Despite ongoing research into photocontrolled supramolecular switches, reversible photoswitching between room‐temperature phosphorescence (RTP) and delayed fluorescence is rare in the aqueous phase. Herein, an efficient RTP‐fluorescence switch based on a cascaded supramolecular assembly is reported, which is constructed using a 6‐bromoisoquinoline derivative (G3), cucurbit[7]uril (CB[7]), sulfonatocalix[4]arene (SC4A4), and a photochromic spiropyran (SP) derivative.
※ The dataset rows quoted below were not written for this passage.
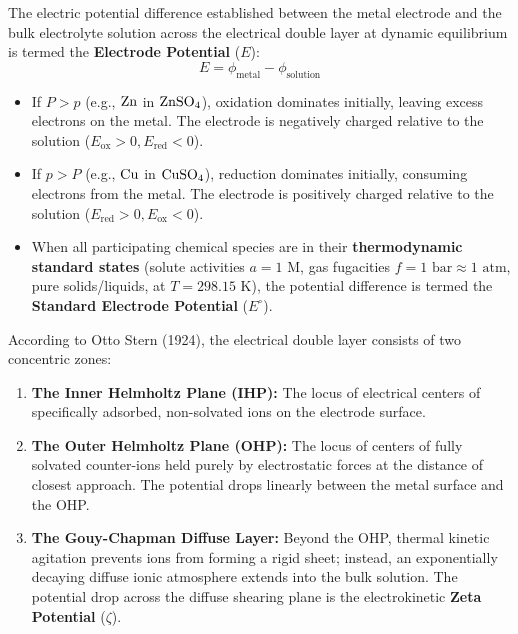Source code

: \begin{conceptbox}
The electric potential difference established between the metal electrode and the bulk electrolyte solution across the electrical double layer at dynamic equilibrium is termed the \textbf{Electrode Potential} ($E$):
\begin{equation}
    E = \phi_{\text{metal}} - \phi_{\text{solution}}
\end{equation}
\begin{itemize}[leftmargin=*]
    \item If $P > p$ (e.g., $\ce{Zn}$ in $\ce{ZnSO4}$), oxidation dominates initially, leaving excess electrons on the metal. The electrode is negatively charged relative to the solution ($E_{\text{ox}} > 0, E_{\text{red}} < 0$).
    \item If $p > P$ (e.g., $\ce{Cu}$ in $\ce{CuSO4}$), reduction dominates initially, consuming electrons from the metal. The electrode is positively charged relative to the solution ($E_{\text{red}} > 0, E_{\text{ox}} < 0$).
    \item When all participating chemical species are in their \textbf{thermodynamic standard states} (solute activities $a = 1\text{ M}$, gas fugacities $f = 1\text{ bar} \approx 1\text{ atm}$, pure solids/liquids, at $T = 298.15\text{ K}$), the potential difference is termed the \textbf{Standard Electrode Potential} ($E^\circ$).
\end{itemize}
\end{conceptbox}

\begin{atkinsbox}
According to Otto Stern (1924), the electrical double layer consists of two concentric zones:
\begin{enumerate}[leftmargin=*]
    \item \textbf{The Inner Helmholtz Plane (IHP):} The locus of electrical centers of specifically adsorbed, non-solvated ions on the electrode surface.
    \item \textbf{The Outer Helmholtz Plane (OHP):} The locus of centers of fully solvated counter-ions held purely by electrostatic forces at the distance of closest approach. The potential drops linearly between the metal surface and the OHP.
    \item \textbf{The Gouy-Chapman Diffuse Layer:} Beyond the OHP, thermal kinetic agitation prevents ions from forming a rigid sheet; instead, an exponentially decaying diffuse ionic atmosphere extends into the bulk solution. The potential drop across the diffuse shearing plane is the electrokinetic \textbf{Zeta Potential} ($\zeta$).
\end{enumerate}
\end{atkinsbox}

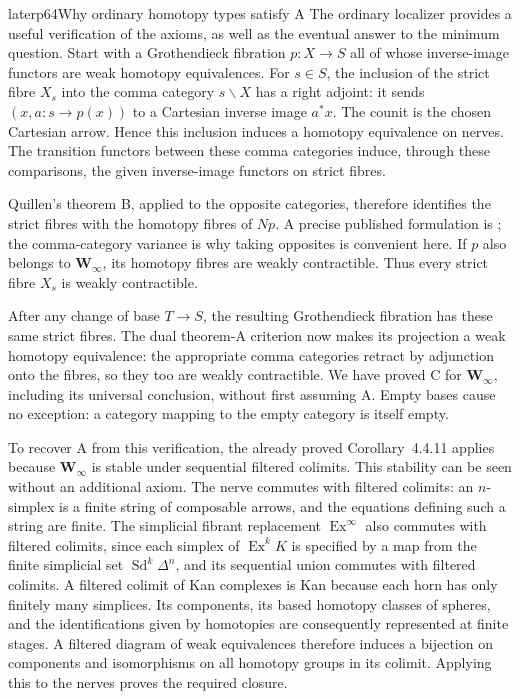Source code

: \begin{dcomment}{later}{p64}{Why ordinary homotopy types satisfy A}
The ordinary localizer provides a useful verification of the axioms, as well as the eventual answer to the minimum question. Start with a Grothendieck fibration $p:X\to S$ all of whose inverse-image functors are weak homotopy equivalences. For $s\in S$, the inclusion of the strict fibre $X_s$ into the comma category $s\backslash X$ has a right adjoint: it sends $(x,a:s\to p(x))$ to a Cartesian inverse image $a^*x$. The counit is the chosen Cartesian arrow. Hence this inclusion induces a homotopy equivalence on nerves. The transition functors between these comma categories induce, through these comparisons, the given inverse-image functors on strict fibres.

Quillen's theorem B, applied to the opposite categories, therefore identifies the strict fibres with the homotopy fibres of $Np$. A precise published formulation is \citet[paragraph~2.3.1 and Theorem~2.3.2, p.~136]{Cisinski2004Minimal}; the comma-category variance is why taking opposites is convenient here. If $p$ also belongs to $\mathbf W_\infty$, its homotopy fibres are weakly contractible. Thus every strict fibre $X_s$ is weakly contractible.

After any change of base $T\to S$, the resulting Grothendieck fibration has these same strict fibres. The dual theorem-A criterion now makes its projection a weak homotopy equivalence: the appropriate comma categories retract by adjunction onto the fibres, so they too are weakly contractible. We have proved C for $\mathbf W_\infty$, including its universal conclusion, without first assuming A. Empty bases cause no exception: a category mapping to the empty category is itself empty.

To recover A from this verification, the already proved Corollary~4.4.11 applies because $\mathbf W_\infty$ is stable under sequential filtered colimits. This stability can be seen without an additional axiom. The nerve commutes with filtered colimits: an $n$-simplex is a finite string of composable arrows, and the equations defining such a string are finite. The simplicial fibrant replacement $\operatorname{Ex}^{\infty}$ also commutes with filtered colimits, since each simplex of $\operatorname{Ex}^kK$ is specified by a map from the finite simplicial set $\operatorname{Sd}^k\Delta^n$, and its sequential union commutes with filtered colimits. A filtered colimit of Kan complexes is Kan because each horn has only finitely many simplices. Its components, its based homotopy classes of spheres, and the identifications given by homotopies are consequently represented at finite stages. A filtered diagram of weak equivalences therefore induces a bijection on components and isomorphisms on all homotopy groups in its colimit. Applying this to the nerves proves the required closure.


\end{dcomment}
Benefiting from the confinement effect of CB[7], initial complexation with CB[7] arouses an emerging RTP signal at 540 nm for G3. This structure subsequently coassembles with amphiphilic SC4A4 to form tight spherical nanoparticles, thereby further facilitating RTP emission (≈12 times) in addition to a prolonged lifetime (i.e., 1.80 ms c.f., 50.1 µs). Interestingly, following cascaded assembly with a photocontrolled energy acceptor (i.e., SP), the efficient light‐driven RTP energy transfer occurs when SP is transformed to its fluorescent merocyanine (MC) state. Ultimately, this endows the final system with an excellent RTP–fluorescence photoswitching property accompanied by multicolor tunable long‐lived emission. Moreover, this switching process can be reversibly modulated over multiple cycles under alternating UV and visible photoirradiation. Finally, the prepared switch is successfully applied to photocontrolled multicolor cell labeling to offer a new approach for the design and fabrication of novel advanced light‐responsive RTP materials in aqueous environments. A highly reversible supramolecular photoswitch between room‐temperature phosphorescence (RTP) and delayed fluorescence is constructed. This photoswitch is based on a bromoisoquinoline cascaded assembly and is successfully prepared in the aqueous phase. It benefits from light‐driven supramolecular RTP energy transfer to exhibit multicolor tunable long‐lived emission, and is successfully applied to photocontrolled multicolor cell labeling.